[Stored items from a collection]

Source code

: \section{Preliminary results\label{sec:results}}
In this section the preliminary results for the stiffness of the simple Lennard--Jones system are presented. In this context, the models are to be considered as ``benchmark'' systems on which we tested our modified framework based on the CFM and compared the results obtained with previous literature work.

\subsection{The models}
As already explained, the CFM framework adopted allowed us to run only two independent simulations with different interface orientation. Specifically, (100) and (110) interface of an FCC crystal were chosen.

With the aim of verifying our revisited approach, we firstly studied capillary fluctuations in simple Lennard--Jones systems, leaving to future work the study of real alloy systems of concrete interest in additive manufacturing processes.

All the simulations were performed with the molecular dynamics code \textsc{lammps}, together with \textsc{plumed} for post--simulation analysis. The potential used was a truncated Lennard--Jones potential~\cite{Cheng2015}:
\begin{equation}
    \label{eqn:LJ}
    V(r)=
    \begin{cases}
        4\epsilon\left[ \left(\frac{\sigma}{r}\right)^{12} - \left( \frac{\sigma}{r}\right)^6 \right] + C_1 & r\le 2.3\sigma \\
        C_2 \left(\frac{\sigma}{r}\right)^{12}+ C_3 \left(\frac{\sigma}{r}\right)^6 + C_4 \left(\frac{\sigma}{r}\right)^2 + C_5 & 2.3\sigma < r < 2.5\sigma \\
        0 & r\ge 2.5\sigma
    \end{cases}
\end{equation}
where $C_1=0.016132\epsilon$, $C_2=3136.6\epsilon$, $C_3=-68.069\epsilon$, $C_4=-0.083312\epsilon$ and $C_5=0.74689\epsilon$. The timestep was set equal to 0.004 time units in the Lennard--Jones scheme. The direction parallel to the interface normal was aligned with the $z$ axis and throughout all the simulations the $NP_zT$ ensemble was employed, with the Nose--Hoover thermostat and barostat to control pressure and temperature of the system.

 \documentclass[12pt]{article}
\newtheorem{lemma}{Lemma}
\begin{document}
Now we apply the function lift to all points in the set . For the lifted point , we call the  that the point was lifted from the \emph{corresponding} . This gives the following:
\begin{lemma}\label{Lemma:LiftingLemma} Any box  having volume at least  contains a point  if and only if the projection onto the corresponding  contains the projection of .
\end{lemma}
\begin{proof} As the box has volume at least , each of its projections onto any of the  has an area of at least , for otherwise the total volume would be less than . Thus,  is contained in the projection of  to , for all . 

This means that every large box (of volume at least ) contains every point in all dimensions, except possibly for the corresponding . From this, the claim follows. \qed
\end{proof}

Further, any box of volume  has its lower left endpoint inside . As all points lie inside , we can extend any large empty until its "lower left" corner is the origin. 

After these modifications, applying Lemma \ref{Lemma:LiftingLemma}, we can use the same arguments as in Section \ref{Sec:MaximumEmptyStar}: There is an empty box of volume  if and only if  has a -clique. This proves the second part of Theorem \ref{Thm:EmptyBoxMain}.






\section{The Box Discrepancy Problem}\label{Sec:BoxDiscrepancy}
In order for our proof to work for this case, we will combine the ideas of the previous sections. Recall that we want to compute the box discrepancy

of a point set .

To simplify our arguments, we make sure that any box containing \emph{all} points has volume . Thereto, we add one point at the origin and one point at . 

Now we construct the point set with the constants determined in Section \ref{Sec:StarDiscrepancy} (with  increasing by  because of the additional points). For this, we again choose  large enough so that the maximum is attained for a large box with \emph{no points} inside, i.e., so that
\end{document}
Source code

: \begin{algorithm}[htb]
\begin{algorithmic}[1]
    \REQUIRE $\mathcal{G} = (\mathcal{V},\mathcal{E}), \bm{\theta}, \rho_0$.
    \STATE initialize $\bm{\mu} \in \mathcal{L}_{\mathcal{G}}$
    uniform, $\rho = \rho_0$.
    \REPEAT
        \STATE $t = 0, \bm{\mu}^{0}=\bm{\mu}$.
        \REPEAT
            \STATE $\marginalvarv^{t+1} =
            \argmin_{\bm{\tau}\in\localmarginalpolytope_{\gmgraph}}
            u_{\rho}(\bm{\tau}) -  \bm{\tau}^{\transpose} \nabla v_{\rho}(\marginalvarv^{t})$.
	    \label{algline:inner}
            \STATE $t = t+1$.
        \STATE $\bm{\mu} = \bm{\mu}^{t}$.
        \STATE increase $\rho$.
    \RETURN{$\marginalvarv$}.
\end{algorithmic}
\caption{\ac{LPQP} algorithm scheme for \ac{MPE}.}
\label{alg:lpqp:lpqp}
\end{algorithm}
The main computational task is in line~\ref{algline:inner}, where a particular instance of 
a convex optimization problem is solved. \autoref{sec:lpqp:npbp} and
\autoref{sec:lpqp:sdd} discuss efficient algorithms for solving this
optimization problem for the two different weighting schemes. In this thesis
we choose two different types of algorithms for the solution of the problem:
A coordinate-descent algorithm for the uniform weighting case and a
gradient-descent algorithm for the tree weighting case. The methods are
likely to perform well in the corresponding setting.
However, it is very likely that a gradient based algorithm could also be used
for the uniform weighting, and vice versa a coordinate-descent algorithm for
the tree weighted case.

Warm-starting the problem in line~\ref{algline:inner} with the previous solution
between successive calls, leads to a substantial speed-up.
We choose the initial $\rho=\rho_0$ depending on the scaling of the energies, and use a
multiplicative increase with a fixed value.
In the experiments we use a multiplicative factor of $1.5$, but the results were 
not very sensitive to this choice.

How to complete this task – Print the entries again so that each one matches exactly.

Written reply –
Source code

: \section{Preliminary results\label{sec:results}}
In this section the preliminary results for the stiffness of the simple Lennard--Jones system are presented. In this context, the models are to be considered as ``benchmark'' systems on which we tested our modified framework based on the CFM and compared the results obtained with previous literature work.

\subsection{The models}
As already explained, the CFM framework adopted allowed us to run only two independent simulations with different interface orientation. Specifically, (100) and (110) interface of an FCC crystal were chosen.

With the aim of verifying our revisited approach, we firstly studied capillary fluctuations in simple Lennard--Jones systems, leaving to future work the study of real alloy systems of concrete interest in additive manufacturing processes.

All the simulations were performed with the molecular dynamics code \textsc{lammps}, together with \textsc{plumed} for post--simulation analysis. The potential used was a truncated Lennard--Jones potential~\cite{Cheng2015}:
\begin{equation}
    \label{eqn:LJ}
    V(r)=
    \begin{cases}
        4\epsilon\left[ \left(\frac{\sigma}{r}\right)^{12} - \left( \frac{\sigma}{r}\right)^6 \right] + C_1 & r\le 2.3\sigma \\
        C_2 \left(\frac{\sigma}{r}\right)^{12}+ C_3 \left(\frac{\sigma}{r}\right)^6 + C_4 \left(\frac{\sigma}{r}\right)^2 + C_5 & 2.3\sigma < r < 2.5\sigma \\
        0 & r\ge 2.5\sigma
    \end{cases}
\end{equation}
where $C_1=0.016132\epsilon$, $C_2=3136.6\epsilon$, $C_3=-68.069\epsilon$, $C_4=-0.083312\epsilon$ and $C_5=0.74689\epsilon$. The timestep was set equal to 0.004 time units in the Lennard--Jones scheme. The direction parallel to the interface normal was aligned with the $z$ axis and throughout all the simulations the $NP_zT$ ensemble was employed, with the Nose--Hoover thermostat and barostat to control pressure and temperature of the system.

 \documentclass[12pt]{article}
\newtheorem{lemma}{Lemma}
\begin{document}
Now we apply the function lift to all points in the set . For the lifted point , we call the  that the point was lifted from the \emph{corresponding} . This gives the following:
\begin{lemma}\label{Lemma:LiftingLemma} Any box  having volume at least  contains a point  if and only if the projection onto the corresponding  contains the projection of .
\end{lemma}
\begin{proof} As the box has volume at least , each of its projections onto any of the  has an area of at least , for otherwise the total volume would be less than . Thus,  is contained in the projection of  to , for all . 

This means that every large box (of volume at least ) contains every point in all dimensions, except possibly for the corresponding . From this, the claim follows. \qed
\end{proof}

Further, any box of volume  has its lower left endpoint inside . As all points lie inside , we can extend any large empty until its "lower left" corner is the origin. 

After these modifications, applying Lemma \ref{Lemma:LiftingLemma}, we can use the same arguments as in Section \ref{Sec:MaximumEmptyStar}: There is an empty box of volume  if and only if  has a -clique. This proves the second part of Theorem \ref{Thm:EmptyBoxMain}.






\section{The Box Discrepancy Problem}\label{Sec:BoxDiscrepancy}
In order for our proof to work for this case, we will combine the ideas of the previous sections. Recall that we want to compute the box discrepancy

of a point set .

To simplify our arguments, we make sure that any box containing \emph{all} points has volume . Thereto, we add one point at the origin and one point at . 

Now we construct the point set with the constants determined in Section \ref{Sec:StarDiscrepancy} (with  increasing by  because of the additional points). For this, we again choose  large enough so that the maximum is attained for a large box with \emph{no points} inside, i.e., so that
\end{document}
Source code

: \begin{algorithm}[htb]
\begin{algorithmic}[1]
    \REQUIRE $\mathcal{G} = (\mathcal{V},\mathcal{E}), \bm{\theta}, \rho_0$.
    \STATE initialize $\bm{\mu} \in \mathcal{L}_{\mathcal{G}}$
    uniform, $\rho = \rho_0$.
    \REPEAT
        \STATE $t = 0, \bm{\mu}^{0}=\bm{\mu}$.
        \REPEAT
            \STATE $\marginalvarv^{t+1} =
            \argmin_{\bm{\tau}\in\localmarginalpolytope_{\gmgraph}}
            u_{\rho}(\bm{\tau}) -  \bm{\tau}^{\transpose} \nabla v_{\rho}(\marginalvarv^{t})$.
	    \label{algline:inner}
            \STATE $t = t+1$.
        \STATE $\bm{\mu} = \bm{\mu}^{t}$.
        \STATE increase $\rho$.
    \RETURN{$\marginalvarv$}.
\end{algorithmic}
\caption{\ac{LPQP} algorithm scheme for \ac{MPE}.}
\label{alg:lpqp:lpqp}
\end{algorithm}
The main computational task is in line~\ref{algline:inner}, where a particular instance of 
a convex optimization problem is solved. \autoref{sec:lpqp:npbp} and
\autoref{sec:lpqp:sdd} discuss efficient algorithms for solving this
optimization problem for the two different weighting schemes. In this thesis
we choose two different types of algorithms for the solution of the problem:
A coordinate-descent algorithm for the uniform weighting case and a
gradient-descent algorithm for the tree weighting case. The methods are
likely to perform well in the corresponding setting.
However, it is very likely that a gradient based algorithm could also be used
for the uniform weighting, and vice versa a coordinate-descent algorithm for
the tree weighted case.

Warm-starting the problem in line~\ref{algline:inner} with the previous solution
between successive calls, leads to a substantial speed-up.
We choose the initial $\rho=\rho_0$ depending on the scaling of the energies, and use a
multiplicative increase with a fixed value.
In the experiments we use a multiplicative factor of $1.5$, but the results were 
not very sensitive to this choice.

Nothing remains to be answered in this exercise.